Revamp Your B2B Website Content


Your content will be most effective if it's designed to strengthen engagement that drives interactions and results in the trust that helps your company meet business objectives. In short, the way you leverage content should be based on a strategy for market acquisition and customer loyalty extension.

To create a context that engages, consider the following questions:

  • What's the most important thing you want site visitors to “get” when they arrive? Will they get that same impression no matter which page they arrive to?

  • What's the feeling you want them to leave with? Does each web page reinforce that feeling and give them reasons to return?

  • What do you want them to think about your company? In other words, how will you build credibility with a buyer meeting your company for the first time?

  • Who are you expecting to visit your company’s website or marketing microsite?
    • How are you delivering meaning and value to each constituency?
    • Will each “persona” find clear, relevant value?
    • What about current customers?
    • What about past customers?

  • How does your content pull them farther inside your company’s story?

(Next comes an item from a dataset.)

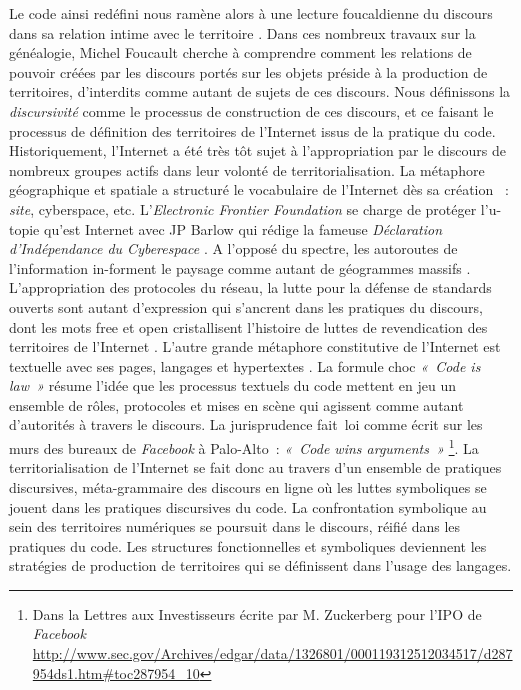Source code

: Le code ainsi redéfini nous ramène alors à une lecture foucaldienne du discours dans sa relation intime avec le territoire \citep{Foucault2004}. Dans ces nombreux travaux sur la généalogie, Michel Foucault cherche à comprendre comment les relations de pouvoir créées par les discours portés sur les objets préside à la production de territoires, d’interdits comme autant de sujets de ces discours. Nous définissons la \textit{discursivité} comme le processus de construction de ces discours, et ce faisant le processus de définition des territoires de l’Internet issus de la pratique du code. Historiquement, l’Internet a été très tôt sujet à l’appropriation par le discours de nombreux groupes actifs dans leur volonté de territorialisation. La métaphore géographique et spatiale a structuré le vocabulaire de l’Internet dès sa création \citep{Graham1998} : \textit{site}, cyberspace, etc. L’\textit{Electronic Frontier Foundation} se charge de protéger l’u-topie qu’est Internet avec JP Barlow qui rédige la fameuse \textit{Déclaration d’Indépendance du Cyberespace} \citep{Barlow2001}. A l’opposé du spectre, les autoroutes de l’information in-forment le paysage comme autant de géogrammes massifs \citep{Berque1999}. L’appropriation des protocoles du réseau, la lutte pour la défense de standards ouverts sont autant d’expression qui s’ancrent dans les pratiques du discours, dont les mots free et open cristallisent l’histoire de luttes de revendication des territoires de l’Internet \citep{Blondeau2000}. L’autre grande métaphore constitutive de l’Internet est textuelle avec ses pages, langages et hypertextes \citep{Vandendorpe1999}. La formule choc \textit{« Code is law »} \citep{Lessig2006} résume l’idée  que les processus textuels du code mettent en jeu un ensemble de rôles, protocoles et mises en scène qui agissent comme autant d’autorités à travers le discours. La jurisprudence fait loi comme écrit sur les murs des bureaux de \textit{Facebook} à Palo-Alto : \textit{« Code wins arguments »} \footnote{Dans la Lettres aux Investisseurs écrite par M. Zuckerberg  pour l’IPO de \textit{Facebook} \url{http://www.sec.gov/Archives/edgar/data/1326801/000119312512034517/d287954ds1.htm\#toc287954_10}}. La territorialisation de l’Internet se fait donc au travers d’un ensemble de pratiques discursives, méta-grammaire des discours en ligne où les luttes symboliques se jouent dans les pratiques discursives du code. La confrontation symbolique au sein des territoires numériques se poursuit dans le discours, réifié dans les pratiques du code. Les structures fonctionnelles et symboliques deviennent les stratégies de production de territoires qui se définissent dans l’usage des langages.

  • What's the objective of the navigational paths you're creating? Will they make sense given your buyer’s thought processes? Or do they only work from your perspective?

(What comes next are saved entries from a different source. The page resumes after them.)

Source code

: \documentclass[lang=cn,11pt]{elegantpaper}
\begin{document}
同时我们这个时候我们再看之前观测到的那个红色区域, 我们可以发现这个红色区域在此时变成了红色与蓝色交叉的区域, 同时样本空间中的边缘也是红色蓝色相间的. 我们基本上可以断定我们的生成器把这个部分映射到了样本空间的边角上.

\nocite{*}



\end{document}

  • What's your plan to increase relevancy over time? Do you have a content editorial plan that ensures your website evolves over time that synthesizes your older content with your new content—or plans for the retirement or updating of older content?

  • What will be the metrics of success for your website? Are you using old metrics based on raw traffic numbers, or new metrics focused on engagement and scoring?

  • Have you addressed your website visitor's emotional quotient? Logic is the first thing you think of with business buyers, but they’re people too. The equivalent of business emotion is trust. How are you building trust?

  • What will make them want to come back? Have you invited them to participate, to opt in, to give permission for ongoing directed communications?

  • If a lead receives a marketing communication, will it be in tune with your other website content if they decide to click through?

  • Is the website useful to salespeople? Do you know which content salespeople use and refer to? Have you invited their feedback? If you have, are you using it?

  • What methods and processes do you have in place to invite interaction? Can they ask a question without fear of sales activities? Are you presenting events along with related content, or are events kept in a silo somewhere your website visitors have to search out?

  • Is your content designed to be conversational? (will it facilitate dialogue?)
    • With who?
    • How will you engage and forward the dialogue?


These are a lot of questions, but they are designed to encourage you to think from the buyer’s perspective. Website content is most effective when it not only strengthens the level of engagement but also pulls your buyers forward in their buying process and invites them to feel comfortable enough with the subject matter to facilitate a conversation.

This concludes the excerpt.